TASK TO CARRY OUT: Your answer must be every line of the data that holds the string "minNum".

Recorded data:
*** Block opens ***

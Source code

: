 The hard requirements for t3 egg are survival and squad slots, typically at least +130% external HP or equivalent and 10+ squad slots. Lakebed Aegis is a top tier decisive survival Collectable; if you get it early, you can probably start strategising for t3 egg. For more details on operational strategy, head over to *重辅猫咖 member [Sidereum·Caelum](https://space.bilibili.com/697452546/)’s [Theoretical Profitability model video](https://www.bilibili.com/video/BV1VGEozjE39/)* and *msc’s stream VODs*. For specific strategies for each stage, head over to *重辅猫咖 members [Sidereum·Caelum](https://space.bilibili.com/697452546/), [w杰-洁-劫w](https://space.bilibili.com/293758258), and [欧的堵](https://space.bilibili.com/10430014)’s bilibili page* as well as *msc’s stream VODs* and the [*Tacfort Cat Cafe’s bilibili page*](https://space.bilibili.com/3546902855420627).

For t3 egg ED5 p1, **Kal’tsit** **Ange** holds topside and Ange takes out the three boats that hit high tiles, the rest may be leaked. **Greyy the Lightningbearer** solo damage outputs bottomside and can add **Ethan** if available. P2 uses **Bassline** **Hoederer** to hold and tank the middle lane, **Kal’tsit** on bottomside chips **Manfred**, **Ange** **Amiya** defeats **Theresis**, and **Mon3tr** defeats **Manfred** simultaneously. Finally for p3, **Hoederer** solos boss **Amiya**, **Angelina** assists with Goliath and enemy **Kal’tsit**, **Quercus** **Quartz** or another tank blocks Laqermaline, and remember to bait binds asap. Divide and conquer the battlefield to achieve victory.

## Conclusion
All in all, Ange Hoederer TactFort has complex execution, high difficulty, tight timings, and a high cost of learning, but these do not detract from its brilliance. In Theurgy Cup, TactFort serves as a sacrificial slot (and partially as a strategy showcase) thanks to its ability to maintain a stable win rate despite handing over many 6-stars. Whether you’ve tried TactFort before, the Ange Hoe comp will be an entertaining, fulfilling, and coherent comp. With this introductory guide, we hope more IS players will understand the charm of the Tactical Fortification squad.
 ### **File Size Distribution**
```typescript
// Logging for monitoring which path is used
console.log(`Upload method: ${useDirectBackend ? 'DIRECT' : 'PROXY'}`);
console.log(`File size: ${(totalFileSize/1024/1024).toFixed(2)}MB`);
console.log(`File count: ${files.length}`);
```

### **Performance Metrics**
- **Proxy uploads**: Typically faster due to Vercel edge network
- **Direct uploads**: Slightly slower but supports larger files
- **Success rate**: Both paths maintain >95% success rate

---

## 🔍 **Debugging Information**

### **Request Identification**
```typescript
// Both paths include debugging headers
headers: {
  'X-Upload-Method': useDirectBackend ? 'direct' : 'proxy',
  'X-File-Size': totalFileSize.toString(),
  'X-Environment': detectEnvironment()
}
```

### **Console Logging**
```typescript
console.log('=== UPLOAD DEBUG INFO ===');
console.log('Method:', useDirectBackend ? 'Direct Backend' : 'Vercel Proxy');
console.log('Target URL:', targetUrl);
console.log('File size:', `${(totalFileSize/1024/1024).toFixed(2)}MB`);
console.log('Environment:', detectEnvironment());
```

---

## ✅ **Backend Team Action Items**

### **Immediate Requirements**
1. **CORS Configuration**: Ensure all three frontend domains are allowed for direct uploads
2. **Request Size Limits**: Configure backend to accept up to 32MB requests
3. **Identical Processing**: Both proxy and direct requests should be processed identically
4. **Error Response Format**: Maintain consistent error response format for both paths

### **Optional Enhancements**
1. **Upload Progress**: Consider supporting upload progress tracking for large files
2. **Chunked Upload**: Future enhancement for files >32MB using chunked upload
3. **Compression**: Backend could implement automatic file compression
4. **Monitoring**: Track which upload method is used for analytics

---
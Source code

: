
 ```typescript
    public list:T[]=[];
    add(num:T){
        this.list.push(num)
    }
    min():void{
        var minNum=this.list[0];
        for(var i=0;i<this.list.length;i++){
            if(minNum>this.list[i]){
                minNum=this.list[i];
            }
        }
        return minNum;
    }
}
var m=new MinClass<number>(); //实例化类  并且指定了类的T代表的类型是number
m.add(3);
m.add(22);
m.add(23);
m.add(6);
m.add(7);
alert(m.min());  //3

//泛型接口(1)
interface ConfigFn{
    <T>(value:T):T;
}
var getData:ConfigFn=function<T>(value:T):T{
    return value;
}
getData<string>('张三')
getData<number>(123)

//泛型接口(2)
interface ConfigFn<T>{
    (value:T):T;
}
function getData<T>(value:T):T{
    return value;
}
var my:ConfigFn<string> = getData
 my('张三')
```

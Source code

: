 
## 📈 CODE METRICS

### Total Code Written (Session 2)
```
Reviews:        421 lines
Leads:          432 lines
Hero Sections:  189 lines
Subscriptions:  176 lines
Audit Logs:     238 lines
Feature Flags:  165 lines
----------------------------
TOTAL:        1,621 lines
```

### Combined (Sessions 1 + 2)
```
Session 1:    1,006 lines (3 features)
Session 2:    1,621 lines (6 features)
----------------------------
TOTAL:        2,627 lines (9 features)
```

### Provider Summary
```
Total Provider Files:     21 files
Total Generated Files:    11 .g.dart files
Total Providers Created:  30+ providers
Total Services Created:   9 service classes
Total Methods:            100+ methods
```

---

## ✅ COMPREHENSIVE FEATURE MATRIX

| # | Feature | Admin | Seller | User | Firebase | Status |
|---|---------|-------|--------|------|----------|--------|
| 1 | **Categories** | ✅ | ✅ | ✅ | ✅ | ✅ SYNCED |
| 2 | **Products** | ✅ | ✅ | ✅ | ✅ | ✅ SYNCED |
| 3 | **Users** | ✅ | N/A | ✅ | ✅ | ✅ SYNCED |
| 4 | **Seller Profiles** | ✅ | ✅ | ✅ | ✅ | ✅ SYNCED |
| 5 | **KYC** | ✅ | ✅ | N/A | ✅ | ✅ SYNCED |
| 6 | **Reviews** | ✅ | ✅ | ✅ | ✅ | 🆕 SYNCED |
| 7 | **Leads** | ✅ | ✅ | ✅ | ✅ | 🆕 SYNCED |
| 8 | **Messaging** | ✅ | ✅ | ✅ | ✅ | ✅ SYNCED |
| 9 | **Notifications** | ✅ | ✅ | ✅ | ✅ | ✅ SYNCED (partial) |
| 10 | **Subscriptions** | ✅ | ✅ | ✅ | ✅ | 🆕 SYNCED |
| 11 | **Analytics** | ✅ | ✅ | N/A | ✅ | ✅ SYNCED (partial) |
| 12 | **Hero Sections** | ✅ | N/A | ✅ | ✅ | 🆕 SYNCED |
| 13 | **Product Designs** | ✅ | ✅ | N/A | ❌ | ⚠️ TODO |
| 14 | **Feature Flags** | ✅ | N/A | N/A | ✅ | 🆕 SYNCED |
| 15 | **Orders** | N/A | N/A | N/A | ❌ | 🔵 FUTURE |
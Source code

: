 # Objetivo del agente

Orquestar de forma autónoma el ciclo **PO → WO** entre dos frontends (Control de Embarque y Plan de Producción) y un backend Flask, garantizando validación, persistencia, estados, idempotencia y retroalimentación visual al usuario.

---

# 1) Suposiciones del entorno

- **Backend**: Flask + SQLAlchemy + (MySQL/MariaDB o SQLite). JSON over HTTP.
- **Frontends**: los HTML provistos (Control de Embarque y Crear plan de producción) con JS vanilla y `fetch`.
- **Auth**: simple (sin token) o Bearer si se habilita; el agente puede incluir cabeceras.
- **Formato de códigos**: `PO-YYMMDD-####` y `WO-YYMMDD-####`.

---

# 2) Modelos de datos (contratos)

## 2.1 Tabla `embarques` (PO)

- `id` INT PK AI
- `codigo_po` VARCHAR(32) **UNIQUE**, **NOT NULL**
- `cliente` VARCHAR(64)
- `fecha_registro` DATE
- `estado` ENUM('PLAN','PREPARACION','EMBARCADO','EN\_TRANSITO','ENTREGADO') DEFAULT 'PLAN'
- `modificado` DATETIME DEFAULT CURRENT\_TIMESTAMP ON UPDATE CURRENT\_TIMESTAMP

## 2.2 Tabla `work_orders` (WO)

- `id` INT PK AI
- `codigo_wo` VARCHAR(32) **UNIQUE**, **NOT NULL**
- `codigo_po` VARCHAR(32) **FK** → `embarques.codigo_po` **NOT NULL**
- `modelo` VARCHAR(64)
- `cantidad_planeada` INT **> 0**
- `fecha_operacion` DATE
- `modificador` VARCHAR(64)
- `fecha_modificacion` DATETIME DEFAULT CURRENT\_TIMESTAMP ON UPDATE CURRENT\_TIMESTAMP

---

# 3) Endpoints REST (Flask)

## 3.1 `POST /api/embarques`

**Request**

*** Block closes ***

TASK OUTPUT:
        var minNum=this.list[0];
            if(minNum>this.list[i]){
                minNum=this.list[i];
        return minNum;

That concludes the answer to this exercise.